Collected data entries:
■ ■ ■ ■

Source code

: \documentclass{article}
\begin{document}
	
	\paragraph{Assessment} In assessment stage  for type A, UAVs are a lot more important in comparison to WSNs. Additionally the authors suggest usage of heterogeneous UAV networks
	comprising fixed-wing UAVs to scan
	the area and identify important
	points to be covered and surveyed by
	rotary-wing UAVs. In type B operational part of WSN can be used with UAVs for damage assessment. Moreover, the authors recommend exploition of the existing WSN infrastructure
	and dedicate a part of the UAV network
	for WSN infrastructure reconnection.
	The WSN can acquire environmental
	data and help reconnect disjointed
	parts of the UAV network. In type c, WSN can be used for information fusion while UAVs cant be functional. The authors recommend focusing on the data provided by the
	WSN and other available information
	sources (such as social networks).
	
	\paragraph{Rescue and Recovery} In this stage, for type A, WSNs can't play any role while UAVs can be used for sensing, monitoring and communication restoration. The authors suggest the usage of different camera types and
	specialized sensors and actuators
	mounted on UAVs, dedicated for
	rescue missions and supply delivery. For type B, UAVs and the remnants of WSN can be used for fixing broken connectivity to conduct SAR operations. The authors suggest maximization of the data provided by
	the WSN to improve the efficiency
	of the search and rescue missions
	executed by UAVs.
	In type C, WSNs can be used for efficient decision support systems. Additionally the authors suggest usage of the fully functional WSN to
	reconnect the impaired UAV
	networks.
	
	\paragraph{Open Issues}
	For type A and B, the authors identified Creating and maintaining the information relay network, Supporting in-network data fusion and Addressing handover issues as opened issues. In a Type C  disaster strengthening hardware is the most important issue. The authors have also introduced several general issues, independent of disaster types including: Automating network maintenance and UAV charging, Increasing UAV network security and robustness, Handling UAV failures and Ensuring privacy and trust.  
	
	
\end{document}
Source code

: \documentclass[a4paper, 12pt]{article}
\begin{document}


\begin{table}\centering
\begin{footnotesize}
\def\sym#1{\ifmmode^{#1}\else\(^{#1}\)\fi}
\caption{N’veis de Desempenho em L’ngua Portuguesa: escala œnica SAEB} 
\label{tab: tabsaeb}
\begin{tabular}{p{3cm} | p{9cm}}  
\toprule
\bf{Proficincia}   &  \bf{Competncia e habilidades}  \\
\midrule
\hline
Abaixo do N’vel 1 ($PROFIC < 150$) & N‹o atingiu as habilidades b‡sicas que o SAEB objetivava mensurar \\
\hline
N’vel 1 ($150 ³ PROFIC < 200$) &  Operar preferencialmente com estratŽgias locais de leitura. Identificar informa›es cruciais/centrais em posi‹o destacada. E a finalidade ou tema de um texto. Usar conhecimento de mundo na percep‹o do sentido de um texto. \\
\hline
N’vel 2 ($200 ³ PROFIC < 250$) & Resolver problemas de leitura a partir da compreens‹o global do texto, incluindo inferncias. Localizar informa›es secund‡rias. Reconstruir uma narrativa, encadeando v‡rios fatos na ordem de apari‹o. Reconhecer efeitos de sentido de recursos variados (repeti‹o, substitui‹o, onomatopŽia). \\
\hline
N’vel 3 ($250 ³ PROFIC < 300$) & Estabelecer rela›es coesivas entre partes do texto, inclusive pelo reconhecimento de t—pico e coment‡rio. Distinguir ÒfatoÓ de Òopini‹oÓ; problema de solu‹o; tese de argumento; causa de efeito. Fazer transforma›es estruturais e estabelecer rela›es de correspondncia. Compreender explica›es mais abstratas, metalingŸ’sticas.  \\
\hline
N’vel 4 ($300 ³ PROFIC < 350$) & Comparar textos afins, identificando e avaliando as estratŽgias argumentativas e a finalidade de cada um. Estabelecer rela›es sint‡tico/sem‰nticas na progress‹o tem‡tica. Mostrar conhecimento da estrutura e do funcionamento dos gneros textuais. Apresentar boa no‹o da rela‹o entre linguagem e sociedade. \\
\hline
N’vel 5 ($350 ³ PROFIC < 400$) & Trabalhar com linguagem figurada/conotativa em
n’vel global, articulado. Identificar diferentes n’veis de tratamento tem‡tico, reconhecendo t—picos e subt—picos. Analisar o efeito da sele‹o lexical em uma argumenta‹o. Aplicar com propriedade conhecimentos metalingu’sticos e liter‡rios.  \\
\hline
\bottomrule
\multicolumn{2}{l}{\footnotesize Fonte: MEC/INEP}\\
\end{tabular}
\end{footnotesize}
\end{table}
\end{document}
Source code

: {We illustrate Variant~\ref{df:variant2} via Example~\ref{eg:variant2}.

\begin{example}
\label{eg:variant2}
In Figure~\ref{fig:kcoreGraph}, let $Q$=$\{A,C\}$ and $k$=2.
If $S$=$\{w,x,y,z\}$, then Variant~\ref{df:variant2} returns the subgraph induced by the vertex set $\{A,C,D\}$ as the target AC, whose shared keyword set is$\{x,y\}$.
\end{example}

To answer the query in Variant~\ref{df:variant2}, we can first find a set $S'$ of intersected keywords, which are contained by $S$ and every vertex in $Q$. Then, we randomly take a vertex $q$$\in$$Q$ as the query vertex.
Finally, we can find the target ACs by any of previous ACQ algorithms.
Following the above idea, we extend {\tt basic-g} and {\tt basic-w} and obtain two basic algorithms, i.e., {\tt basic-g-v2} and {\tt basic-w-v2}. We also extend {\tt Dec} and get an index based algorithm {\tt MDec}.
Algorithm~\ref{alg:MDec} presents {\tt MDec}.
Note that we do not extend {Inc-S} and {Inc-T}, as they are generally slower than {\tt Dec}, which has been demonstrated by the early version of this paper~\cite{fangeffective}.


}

■ ■ ■ ■

All records shown above are to be given again verbatim.

Source code

: \documentclass{article}
\begin{document}
	
	\paragraph{Assessment} In assessment stage  for type A, UAVs are a lot more important in comparison to WSNs. Additionally the authors suggest usage of heterogeneous UAV networks
	comprising fixed-wing UAVs to scan
	the area and identify important
	points to be covered and surveyed by
	rotary-wing UAVs. In type B operational part of WSN can be used with UAVs for damage assessment. Moreover, the authors recommend exploition of the existing WSN infrastructure
	and dedicate a part of the UAV network
	for WSN infrastructure reconnection.
	The WSN can acquire environmental
	data and help reconnect disjointed
	parts of the UAV network. In type c, WSN can be used for information fusion while UAVs cant be functional. The authors recommend focusing on the data provided by the
	WSN and other available information
	sources (such as social networks).
	
	\paragraph{Rescue and Recovery} In this stage, for type A, WSNs can't play any role while UAVs can be used for sensing, monitoring and communication restoration. The authors suggest the usage of different camera types and
	specialized sensors and actuators
	mounted on UAVs, dedicated for
	rescue missions and supply delivery. For type B, UAVs and the remnants of WSN can be used for fixing broken connectivity to conduct SAR operations. The authors suggest maximization of the data provided by
	the WSN to improve the efficiency
	of the search and rescue missions
	executed by UAVs.
	In type C, WSNs can be used for efficient decision support systems. Additionally the authors suggest usage of the fully functional WSN to
	reconnect the impaired UAV
	networks.
	
	\paragraph{Open Issues}
	For type A and B, the authors identified Creating and maintaining the information relay network, Supporting in-network data fusion and Addressing handover issues as opened issues. In a Type C  disaster strengthening hardware is the most important issue. The authors have also introduced several general issues, independent of disaster types including: Automating network maintenance and UAV charging, Increasing UAV network security and robustness, Handling UAV failures and Ensuring privacy and trust.  
	
	
\end{document}
Source code

: \documentclass[a4paper, 12pt]{article}
\begin{document}


\begin{table}\centering
\begin{footnotesize}
\def\sym#1{\ifmmode^{#1}\else\(^{#1}\)\fi}
\caption{N’veis de Desempenho em L’ngua Portuguesa: escala œnica SAEB} 
\label{tab: tabsaeb}
\begin{tabular}{p{3cm} | p{9cm}}  
\toprule
\bf{Proficincia}   &  \bf{Competncia e habilidades}  \\
\midrule
\hline
Abaixo do N’vel 1 ($PROFIC < 150$) & N‹o atingiu as habilidades b‡sicas que o SAEB objetivava mensurar \\
\hline
N’vel 1 ($150 ³ PROFIC < 200$) &  Operar preferencialmente com estratŽgias locais de leitura. Identificar informa›es cruciais/centrais em posi‹o destacada. E a finalidade ou tema de um texto. Usar conhecimento de mundo na percep‹o do sentido de um texto. \\
\hline
N’vel 2 ($200 ³ PROFIC < 250$) & Resolver problemas de leitura a partir da compreens‹o global do texto, incluindo inferncias. Localizar informa›es secund‡rias. Reconstruir uma narrativa, encadeando v‡rios fatos na ordem de apari‹o. Reconhecer efeitos de sentido de recursos variados (repeti‹o, substitui‹o, onomatopŽia). \\
\hline
N’vel 3 ($250 ³ PROFIC < 300$) & Estabelecer rela›es coesivas entre partes do texto, inclusive pelo reconhecimento de t—pico e coment‡rio. Distinguir ÒfatoÓ de Òopini‹oÓ; problema de solu‹o; tese de argumento; causa de efeito. Fazer transforma›es estruturais e estabelecer rela›es de correspondncia. Compreender explica›es mais abstratas, metalingŸ’sticas.  \\
\hline
N’vel 4 ($300 ³ PROFIC < 350$) & Comparar textos afins, identificando e avaliando as estratŽgias argumentativas e a finalidade de cada um. Estabelecer rela›es sint‡tico/sem‰nticas na progress‹o tem‡tica. Mostrar conhecimento da estrutura e do funcionamento dos gneros textuais. Apresentar boa no‹o da rela‹o entre linguagem e sociedade. \\
\hline
N’vel 5 ($350 ³ PROFIC < 400$) & Trabalhar com linguagem figurada/conotativa em
n’vel global, articulado. Identificar diferentes n’veis de tratamento tem‡tico, reconhecendo t—picos e subt—picos. Analisar o efeito da sele‹o lexical em uma argumenta‹o. Aplicar com propriedade conhecimentos metalingu’sticos e liter‡rios.  \\
\hline
\bottomrule
\multicolumn{2}{l}{\footnotesize Fonte: MEC/INEP}\\
\end{tabular}
\end{footnotesize}
\end{table}
\end{document}
Source code

: {We illustrate Variant~\ref{df:variant2} via Example~\ref{eg:variant2}.

\begin{example}
\label{eg:variant2}
In Figure~\ref{fig:kcoreGraph}, let $Q$=$\{A,C\}$ and $k$=2.
If $S$=$\{w,x,y,z\}$, then Variant~\ref{df:variant2} returns the subgraph induced by the vertex set $\{A,C,D\}$ as the target AC, whose shared keyword set is$\{x,y\}$.
\end{example}

To answer the query in Variant~\ref{df:variant2}, we can first find a set $S'$ of intersected keywords, which are contained by $S$ and every vertex in $Q$. Then, we randomly take a vertex $q$$\in$$Q$ as the query vertex.
Finally, we can find the target ACs by any of previous ACQ algorithms.
Following the above idea, we extend {\tt basic-g} and {\tt basic-w} and obtain two basic algorithms, i.e., {\tt basic-g-v2} and {\tt basic-w-v2}. We also extend {\tt Dec} and get an index based algorithm {\tt MDec}.
Algorithm~\ref{alg:MDec} presents {\tt MDec}.
Note that we do not extend {Inc-S} and {Inc-T}, as they are generally slower than {\tt Dec}, which has been demonstrated by the early version of this paper~\cite{fangeffective}.


}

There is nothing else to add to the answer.